×

Please Remove Adblock
Adverts are the main source of Revenue for DoveMed. Please remove adblock to help us create the best medical content found on the Internet.

Are Teeth Whitening Tips Safe?

Last updated Oct. 27, 2017

A study on the safety of teeth whitening published in the British Dental Journal in 2006 recommends that gingival protection should be used for tooth bleaching products that contain concentrated hydrogen peroxide.


The American Dental Association has been monitoring the development and increase in the number of teeth whitening products. Whitening refers to a process by which teeth appear whiter. Whitening is done in two ways:

  • Bleaching the teeth: The natural tooth color is changed. Peroxide-containing bleaching products remove both deep as well as surface stains.
  • Non-bleaching whitening: Products that whiten teeth without bleaching do so by physically or chemically removing the surface stains.

A study on the safety of teeth whitening published in the British Dental Journal in 2006 recommends that gingival protection should be used for tooth bleaching products that contain concentrated hydrogen peroxide.

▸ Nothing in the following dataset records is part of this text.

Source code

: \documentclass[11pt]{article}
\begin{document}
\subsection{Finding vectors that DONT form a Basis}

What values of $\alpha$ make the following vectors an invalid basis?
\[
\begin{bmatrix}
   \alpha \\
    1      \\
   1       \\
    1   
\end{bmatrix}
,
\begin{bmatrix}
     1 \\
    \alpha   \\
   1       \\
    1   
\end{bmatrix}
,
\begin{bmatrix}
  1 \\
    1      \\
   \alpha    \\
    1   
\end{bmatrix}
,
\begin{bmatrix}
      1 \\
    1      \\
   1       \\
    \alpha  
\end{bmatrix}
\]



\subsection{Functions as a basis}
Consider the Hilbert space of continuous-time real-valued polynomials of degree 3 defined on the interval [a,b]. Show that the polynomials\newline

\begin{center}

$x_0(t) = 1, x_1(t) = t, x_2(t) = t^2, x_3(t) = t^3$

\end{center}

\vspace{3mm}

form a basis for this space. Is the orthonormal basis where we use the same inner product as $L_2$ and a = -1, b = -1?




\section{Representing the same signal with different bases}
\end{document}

Whitening products may be administered by the dentist or may be available as an over-the-counter product. There are several types of teeth whitening products:

  • Tray-based: The bleaching agent used is carbamide peroxide.
  • Whitening strips: Hydrogen peroxide is used as the bleaching agent.
  • Paint-on: The bleaching agent is like a gel that is applied to the teeth using a brush.
  • Toothpastes: Abrasive substances are used along with peroxide to make the teeth look cleaner and whiter.
  • Chewing gums: The effectiveness of chewing gum on teeth whitening has not yet been proved though.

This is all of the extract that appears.